I ache to hear the step, the piano cleaving the air and coaxing the place behind my heart, filling me from inside out. I want to dance again, to feel the music lifting my limbs, arching my back, streaming from my fingertips, my toes. Grace is with me today, also steadiness and lightness and speed. I have seen Madame Dominique’s quiet smile, Monsieur Mérante’s lifted eyebrows, Monsieur Pluque’s bewildered gaze.
“Four fouettés en tournant,” says Monsieur Pluque, pushing himself up in his seat. “Eight, if you can manage it.”
I swallow the smile that appears with being asked for the turns that have come so easy to me ever since Antoinette told me the trick of an imagined string pulling me up from the crown of my head. It is the step I wished for when I stroked the horseshoe on the small table in front of the stage-door keeper’s loge. I ready myself in fourth position, conjure up the string, fix my gaze upon Madame Th?

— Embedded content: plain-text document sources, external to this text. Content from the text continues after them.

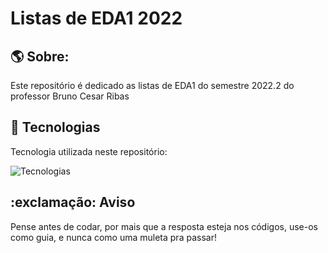 # Listas de EDA1 2022 

## :earth_americas: Sobre:

Este repositório é dedicado as listas de EDA1 do semestre 2022.2 do professor Bruno Cesar Ribas

## :hammer: Tecnologias

Tecnologia utilizada neste repositório: 

![Tecnologias](https://skillicons.dev/icons?i=c)

## :exclamação: Aviso

Pense antes de codar, por mais que a resposta esteja nos códigos, use-os como guia, e nunca como uma muleta pra passar!
 
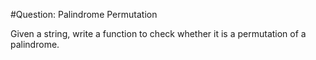 #Question: Palindrome Permutation

Given a string, write a function to check whether it is a permutation of a palindrome.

?odore’s orange head scarf, the spot where my focus will linger even as my body turns and then snap to again each time I return to facing downstage. Spotting adds sharpness to a turn, but more important, it stops the giddiness that comes from whirling like a top. I breathe in a single bar of music before rising onto the toes of my left foot and whipping around fast, not four times. Not eight. But sixteen. Sixteen fouettés en tournant. I land quietly, steadily, feet in a perfect fourth croisé, and I hold myself still, feeling the joy of a step perfectly done rolling through me like a wave.
Madame Dominique’s smile is wide, so much so that until she leans her mouth against her fist, I think she will laugh. After a bit of whispering and head tilting and nodding among the examination board, Monsieur Pluque calls out, “If you please, Mademoiselle van Goethem, a révérence.”
I make a révérence, arms reaching out in front to the examination board and then opening wide. My gaze, solemn as ever, moves from face to face—Monsieur Vaucorbeil, Monsieur Mérante, Monsieur Pluque, Madame Dominique, Madame Théodore. I spend the final seconds of the révérence honoring Monsieur Degas.
Yesterday I climbed the stairs to Madame Dominique’s practice room—one last class before facing the examination board. I went to the very spot where every day I began the chore of loosening my back. But there, dangling from the barre by the ribbons, I found a pair of ballet slippers without a single scuff. A small tag was attached: Mademoiselle van Goethem, so your feet will shine. Monsieur Degas knew my spot at the barre. Only his burning gaze could be as accurate as a ruler in measuring my feet.
Outside the Opéra there is a moment of pure joy, bliss, and I bound across the courtyard to the back gate, hanging on to that moment, but hanging on so hard I give shape to the thought I wanted to keep away: With the quadrille comes the stage in the evenings and late nights, an end to my early morning laboring at the bakery, the wages I need, no different than I need air. I slow to walking, and when I look up it is to see Monsieur Lefebvre’s carriage glinting in the sunshine of the day. The plumed horses whinny and bluster and stamp, their tails whisking away the flies gathering with the warmth. “Mademoiselle van Goethem,” Monsieur Lefebvre calls out, leaning from the carriage, beckoning for me to come.